Well let’s not get ahead of ourselves. For example with Yahoo!, you get all the raw number totals and averages, and even their special “O-Rank” and “Rank”. Why expand beyond that? Well the problem is, when you sort by FG%, or TOV, things start looking strange. Is Marc Gasol’s 58.3% going to help your team more than David Lee’s 55.2%? Just how bad is Dwight Howard’s 60.3% FT shooting going to kill that category? Kinda hard to tell by eyeballing it. Even with the raw numbers: just how much will having Steve Nash on my team dominate the assists category?

The Good News:

Enter: Standardize. If you really don't want to do math, then I’ve still got good news for you: this is all done by ESPN’s Fantasy Basketball Player Rater. In fact, if you are quite satisfied using just the ESPN Player Rater, you probably can stop reading the article now. Here you can see all the Standard Scores in each category, and they are added up to make the final column as a composite score (yes, this makes more sense than adding percentages together randomly *coughHOLLINGERcough*).
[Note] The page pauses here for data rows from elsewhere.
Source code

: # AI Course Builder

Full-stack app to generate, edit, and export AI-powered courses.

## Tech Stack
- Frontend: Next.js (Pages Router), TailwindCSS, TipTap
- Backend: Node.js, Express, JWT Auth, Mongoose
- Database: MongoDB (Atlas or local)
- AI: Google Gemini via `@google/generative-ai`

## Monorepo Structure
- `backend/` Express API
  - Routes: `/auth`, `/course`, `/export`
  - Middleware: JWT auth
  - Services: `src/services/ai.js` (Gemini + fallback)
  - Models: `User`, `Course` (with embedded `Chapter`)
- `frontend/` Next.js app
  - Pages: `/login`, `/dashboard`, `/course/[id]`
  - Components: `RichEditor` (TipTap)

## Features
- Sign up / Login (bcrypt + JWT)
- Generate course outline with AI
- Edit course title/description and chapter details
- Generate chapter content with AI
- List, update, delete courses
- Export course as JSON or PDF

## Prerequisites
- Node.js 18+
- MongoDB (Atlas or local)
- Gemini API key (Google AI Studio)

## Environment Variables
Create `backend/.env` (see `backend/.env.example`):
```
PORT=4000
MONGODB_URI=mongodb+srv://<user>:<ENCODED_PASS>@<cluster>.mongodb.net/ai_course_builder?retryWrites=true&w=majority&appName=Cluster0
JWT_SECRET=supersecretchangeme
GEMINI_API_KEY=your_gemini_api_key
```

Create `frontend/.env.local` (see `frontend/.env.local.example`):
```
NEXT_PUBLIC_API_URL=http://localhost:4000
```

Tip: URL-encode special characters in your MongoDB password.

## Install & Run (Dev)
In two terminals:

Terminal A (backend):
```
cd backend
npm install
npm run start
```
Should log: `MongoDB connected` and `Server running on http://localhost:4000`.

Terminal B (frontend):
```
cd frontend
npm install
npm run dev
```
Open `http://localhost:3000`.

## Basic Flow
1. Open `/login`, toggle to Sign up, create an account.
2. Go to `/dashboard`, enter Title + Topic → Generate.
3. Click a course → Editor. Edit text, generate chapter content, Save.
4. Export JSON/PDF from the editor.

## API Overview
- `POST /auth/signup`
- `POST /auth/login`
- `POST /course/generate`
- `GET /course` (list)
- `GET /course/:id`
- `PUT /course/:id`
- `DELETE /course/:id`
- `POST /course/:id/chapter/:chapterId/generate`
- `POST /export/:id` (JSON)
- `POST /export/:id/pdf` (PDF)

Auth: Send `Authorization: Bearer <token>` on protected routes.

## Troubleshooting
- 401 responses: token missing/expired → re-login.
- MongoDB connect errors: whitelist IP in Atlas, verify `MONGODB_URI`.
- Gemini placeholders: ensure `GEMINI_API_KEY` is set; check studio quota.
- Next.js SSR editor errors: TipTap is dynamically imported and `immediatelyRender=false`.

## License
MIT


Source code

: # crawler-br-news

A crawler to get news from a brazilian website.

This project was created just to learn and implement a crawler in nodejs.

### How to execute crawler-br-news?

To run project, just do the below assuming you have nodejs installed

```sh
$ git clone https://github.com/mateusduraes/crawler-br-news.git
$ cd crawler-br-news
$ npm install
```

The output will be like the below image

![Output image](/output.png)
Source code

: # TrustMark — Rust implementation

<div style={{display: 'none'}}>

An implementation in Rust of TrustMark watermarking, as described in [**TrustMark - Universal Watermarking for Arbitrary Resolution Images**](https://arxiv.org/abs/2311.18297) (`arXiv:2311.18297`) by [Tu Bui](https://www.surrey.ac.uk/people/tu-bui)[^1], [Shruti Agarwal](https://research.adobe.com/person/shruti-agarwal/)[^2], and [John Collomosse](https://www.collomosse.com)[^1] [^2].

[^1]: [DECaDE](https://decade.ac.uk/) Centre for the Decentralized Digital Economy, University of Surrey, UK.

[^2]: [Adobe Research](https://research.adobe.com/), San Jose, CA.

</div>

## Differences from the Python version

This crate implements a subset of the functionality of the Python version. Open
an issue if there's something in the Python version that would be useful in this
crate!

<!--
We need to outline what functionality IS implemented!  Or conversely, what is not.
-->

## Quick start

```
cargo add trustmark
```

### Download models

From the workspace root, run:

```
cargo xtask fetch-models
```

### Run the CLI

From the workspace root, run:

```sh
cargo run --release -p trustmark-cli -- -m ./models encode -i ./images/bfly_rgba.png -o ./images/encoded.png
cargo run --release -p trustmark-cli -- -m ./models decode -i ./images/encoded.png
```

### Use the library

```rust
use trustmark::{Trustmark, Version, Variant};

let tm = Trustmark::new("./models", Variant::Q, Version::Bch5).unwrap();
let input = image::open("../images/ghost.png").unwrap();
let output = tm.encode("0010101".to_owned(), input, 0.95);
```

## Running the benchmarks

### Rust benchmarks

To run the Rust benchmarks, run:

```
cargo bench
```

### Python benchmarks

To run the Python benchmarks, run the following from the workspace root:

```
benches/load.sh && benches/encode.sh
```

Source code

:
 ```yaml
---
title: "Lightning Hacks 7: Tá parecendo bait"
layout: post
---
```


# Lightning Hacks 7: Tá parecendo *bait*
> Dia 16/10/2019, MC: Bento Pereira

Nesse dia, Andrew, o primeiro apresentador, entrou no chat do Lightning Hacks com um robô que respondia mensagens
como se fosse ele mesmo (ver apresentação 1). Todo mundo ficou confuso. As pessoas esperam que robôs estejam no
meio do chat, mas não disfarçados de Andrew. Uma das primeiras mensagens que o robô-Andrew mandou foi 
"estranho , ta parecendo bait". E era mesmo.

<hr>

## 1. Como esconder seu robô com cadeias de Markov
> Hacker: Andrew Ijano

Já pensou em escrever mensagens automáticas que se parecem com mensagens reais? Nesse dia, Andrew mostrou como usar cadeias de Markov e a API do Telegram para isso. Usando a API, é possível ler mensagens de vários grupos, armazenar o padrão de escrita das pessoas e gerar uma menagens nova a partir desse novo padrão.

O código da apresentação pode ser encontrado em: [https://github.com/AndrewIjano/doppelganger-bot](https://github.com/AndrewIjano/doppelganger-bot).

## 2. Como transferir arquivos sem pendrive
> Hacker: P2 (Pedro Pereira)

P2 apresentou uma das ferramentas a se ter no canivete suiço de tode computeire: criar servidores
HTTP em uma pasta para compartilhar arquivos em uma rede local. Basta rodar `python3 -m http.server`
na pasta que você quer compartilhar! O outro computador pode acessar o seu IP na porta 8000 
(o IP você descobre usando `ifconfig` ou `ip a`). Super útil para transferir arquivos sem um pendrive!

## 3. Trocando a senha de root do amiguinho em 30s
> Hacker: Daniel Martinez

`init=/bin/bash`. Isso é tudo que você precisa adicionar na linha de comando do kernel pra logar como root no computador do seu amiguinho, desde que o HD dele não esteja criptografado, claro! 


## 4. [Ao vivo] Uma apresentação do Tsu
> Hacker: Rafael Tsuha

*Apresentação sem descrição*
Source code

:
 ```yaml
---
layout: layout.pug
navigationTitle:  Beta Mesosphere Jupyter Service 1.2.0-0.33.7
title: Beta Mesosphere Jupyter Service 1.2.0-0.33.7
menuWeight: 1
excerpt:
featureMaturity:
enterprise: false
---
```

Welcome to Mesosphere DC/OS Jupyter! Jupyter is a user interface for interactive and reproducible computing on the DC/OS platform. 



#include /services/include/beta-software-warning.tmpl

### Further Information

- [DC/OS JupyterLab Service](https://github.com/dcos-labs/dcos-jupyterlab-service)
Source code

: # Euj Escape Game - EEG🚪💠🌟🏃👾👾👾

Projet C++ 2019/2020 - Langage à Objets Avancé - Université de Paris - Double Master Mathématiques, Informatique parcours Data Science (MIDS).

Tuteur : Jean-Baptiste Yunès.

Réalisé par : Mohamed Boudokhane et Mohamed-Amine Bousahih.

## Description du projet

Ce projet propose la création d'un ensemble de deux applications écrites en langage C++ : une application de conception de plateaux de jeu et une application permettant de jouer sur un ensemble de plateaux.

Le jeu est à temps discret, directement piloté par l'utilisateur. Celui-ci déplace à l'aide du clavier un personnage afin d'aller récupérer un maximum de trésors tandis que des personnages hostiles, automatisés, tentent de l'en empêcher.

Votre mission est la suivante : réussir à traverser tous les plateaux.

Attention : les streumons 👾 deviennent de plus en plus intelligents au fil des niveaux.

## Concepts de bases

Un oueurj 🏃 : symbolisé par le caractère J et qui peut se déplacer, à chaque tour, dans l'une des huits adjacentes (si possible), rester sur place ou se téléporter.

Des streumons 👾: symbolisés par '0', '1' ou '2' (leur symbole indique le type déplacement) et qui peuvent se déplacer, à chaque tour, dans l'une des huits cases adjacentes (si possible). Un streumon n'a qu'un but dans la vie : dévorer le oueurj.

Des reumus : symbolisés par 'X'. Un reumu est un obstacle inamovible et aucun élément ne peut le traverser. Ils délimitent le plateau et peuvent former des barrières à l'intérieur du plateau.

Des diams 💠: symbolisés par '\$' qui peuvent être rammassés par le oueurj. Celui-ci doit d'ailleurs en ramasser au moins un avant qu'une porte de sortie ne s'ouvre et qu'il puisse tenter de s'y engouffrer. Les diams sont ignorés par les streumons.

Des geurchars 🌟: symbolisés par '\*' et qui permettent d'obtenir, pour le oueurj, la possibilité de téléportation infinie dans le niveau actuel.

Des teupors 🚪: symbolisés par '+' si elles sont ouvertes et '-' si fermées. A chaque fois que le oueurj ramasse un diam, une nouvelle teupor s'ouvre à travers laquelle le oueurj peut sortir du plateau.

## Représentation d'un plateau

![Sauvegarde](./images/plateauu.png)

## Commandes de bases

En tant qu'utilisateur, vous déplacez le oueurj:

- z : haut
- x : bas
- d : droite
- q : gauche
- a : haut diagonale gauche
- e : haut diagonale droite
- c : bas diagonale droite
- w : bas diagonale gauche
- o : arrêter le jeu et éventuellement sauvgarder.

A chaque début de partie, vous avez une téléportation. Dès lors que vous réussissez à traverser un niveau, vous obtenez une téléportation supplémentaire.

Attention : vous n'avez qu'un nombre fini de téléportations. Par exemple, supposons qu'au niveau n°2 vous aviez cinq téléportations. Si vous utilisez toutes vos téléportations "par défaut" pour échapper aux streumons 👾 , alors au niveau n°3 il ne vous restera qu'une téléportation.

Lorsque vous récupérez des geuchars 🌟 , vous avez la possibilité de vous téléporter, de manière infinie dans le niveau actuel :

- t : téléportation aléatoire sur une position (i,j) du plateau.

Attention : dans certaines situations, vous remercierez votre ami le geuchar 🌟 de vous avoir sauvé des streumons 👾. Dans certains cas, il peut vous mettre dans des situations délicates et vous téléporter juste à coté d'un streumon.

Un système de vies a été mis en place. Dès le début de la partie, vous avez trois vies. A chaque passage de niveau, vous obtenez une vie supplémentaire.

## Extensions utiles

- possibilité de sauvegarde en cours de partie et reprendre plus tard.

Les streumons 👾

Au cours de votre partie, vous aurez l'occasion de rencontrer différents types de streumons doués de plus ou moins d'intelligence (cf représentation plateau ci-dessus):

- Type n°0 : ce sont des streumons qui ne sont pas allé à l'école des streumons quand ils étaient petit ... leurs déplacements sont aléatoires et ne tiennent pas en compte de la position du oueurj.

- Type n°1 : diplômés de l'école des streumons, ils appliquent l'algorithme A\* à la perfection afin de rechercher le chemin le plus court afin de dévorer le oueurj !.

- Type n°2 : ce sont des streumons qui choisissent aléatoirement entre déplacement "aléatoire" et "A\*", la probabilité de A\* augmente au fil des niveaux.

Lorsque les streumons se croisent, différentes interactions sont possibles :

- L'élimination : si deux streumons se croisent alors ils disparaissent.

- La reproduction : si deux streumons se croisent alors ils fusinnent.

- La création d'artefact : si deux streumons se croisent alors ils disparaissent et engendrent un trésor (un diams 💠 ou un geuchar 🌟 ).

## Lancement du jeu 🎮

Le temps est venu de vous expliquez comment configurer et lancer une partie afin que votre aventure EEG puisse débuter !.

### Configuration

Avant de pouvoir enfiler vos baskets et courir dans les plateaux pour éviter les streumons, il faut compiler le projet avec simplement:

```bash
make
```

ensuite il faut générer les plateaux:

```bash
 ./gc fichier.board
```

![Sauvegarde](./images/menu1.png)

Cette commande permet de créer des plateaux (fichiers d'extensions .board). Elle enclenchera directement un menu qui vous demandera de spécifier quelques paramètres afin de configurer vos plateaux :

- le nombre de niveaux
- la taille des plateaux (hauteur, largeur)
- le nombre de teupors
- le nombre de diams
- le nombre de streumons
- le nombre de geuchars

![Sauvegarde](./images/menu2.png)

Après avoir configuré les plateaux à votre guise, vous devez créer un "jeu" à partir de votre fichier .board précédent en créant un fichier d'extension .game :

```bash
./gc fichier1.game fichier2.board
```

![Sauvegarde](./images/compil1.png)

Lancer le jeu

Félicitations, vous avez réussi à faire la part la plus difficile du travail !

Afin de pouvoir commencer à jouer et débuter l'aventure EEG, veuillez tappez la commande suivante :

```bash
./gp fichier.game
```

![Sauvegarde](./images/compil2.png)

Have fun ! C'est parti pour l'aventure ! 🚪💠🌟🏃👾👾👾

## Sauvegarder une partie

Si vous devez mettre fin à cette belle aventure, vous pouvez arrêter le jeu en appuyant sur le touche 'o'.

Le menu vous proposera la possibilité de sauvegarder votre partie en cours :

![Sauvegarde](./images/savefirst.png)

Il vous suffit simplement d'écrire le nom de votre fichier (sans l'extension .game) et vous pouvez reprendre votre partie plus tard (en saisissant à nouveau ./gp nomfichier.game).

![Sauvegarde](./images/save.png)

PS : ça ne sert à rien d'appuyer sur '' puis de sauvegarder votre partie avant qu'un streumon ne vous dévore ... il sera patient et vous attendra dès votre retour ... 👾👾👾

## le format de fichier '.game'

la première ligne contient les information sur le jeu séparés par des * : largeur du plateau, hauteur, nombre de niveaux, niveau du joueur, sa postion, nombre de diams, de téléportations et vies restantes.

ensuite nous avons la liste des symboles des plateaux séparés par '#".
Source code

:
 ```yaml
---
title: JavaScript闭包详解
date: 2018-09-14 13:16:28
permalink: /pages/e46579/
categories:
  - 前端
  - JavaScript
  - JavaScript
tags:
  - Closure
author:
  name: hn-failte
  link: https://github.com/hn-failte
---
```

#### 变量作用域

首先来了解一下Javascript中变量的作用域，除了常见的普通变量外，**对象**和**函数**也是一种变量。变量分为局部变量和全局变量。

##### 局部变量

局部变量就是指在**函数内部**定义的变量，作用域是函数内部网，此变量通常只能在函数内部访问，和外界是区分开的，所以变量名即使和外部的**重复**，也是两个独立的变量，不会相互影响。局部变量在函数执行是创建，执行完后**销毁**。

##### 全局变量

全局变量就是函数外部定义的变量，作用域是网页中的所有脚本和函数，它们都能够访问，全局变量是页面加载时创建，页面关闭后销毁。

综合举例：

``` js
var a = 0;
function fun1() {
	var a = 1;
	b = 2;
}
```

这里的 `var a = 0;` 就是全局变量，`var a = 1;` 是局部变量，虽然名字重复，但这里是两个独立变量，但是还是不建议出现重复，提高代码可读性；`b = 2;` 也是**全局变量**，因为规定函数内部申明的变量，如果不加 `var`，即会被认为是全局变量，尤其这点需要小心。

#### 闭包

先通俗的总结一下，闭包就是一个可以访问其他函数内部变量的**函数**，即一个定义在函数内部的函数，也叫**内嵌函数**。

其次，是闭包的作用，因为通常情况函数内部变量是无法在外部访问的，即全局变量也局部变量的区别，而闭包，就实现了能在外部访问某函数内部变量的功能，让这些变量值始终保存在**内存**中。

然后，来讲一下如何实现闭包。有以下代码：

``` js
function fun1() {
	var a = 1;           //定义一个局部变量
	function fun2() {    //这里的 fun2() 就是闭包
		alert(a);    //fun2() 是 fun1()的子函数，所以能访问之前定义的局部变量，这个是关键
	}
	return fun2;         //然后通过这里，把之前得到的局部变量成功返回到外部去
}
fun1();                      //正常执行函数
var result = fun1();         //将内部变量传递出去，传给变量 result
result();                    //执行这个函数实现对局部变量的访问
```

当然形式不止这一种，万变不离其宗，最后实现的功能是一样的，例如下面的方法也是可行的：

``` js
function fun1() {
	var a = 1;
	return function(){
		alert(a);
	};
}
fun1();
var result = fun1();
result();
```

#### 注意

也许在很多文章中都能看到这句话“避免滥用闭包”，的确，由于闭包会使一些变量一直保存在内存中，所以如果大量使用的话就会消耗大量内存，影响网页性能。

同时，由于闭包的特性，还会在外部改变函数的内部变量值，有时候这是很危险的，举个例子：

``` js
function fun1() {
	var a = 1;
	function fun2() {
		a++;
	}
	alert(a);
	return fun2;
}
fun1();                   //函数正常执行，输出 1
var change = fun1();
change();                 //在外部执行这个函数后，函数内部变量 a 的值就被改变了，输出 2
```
For example: LeBron has scored 2033 points as of this post. The league average is 472.5 and the standard deviation is 410.25 pts. So (2033 – 472.5) / 410.25 = 3.8. Meaning LeBron is 3.8 standard deviations above the league average. For those not familiar with standard deviations, a score of 1 puts you above ~84.1% of the population, 2 puts you ~97.7% above, and 3 puts you ~99.9% above, and 4+ is outstanding. Isn’t this what you really want to know on draft day? You can find overall contributors with a glance, and see what needs you are lacking and pickup specialists without having to guesstimate the raw numbers.

Another benefit of Standardizing is the use of negative standard deviations, so you can see when a player is really hurting your team!

The Workarounds:

Okay so the bad news here is ESPN only shows the 8 categories. If you’re playing with TOVs, how does that fit in? Also, how do I calculate the FG% and FT% numbers since they aren’t raw numbers?

Well here’s where we start doing things for ourselves. Pickup your favorite script of choice, or start copying and pasting CSV text from basketball-reference/your favorite website. Now then, turnovers are easier: since it works as a negative statistic, I simply found all the Standard Scores then changed the signs.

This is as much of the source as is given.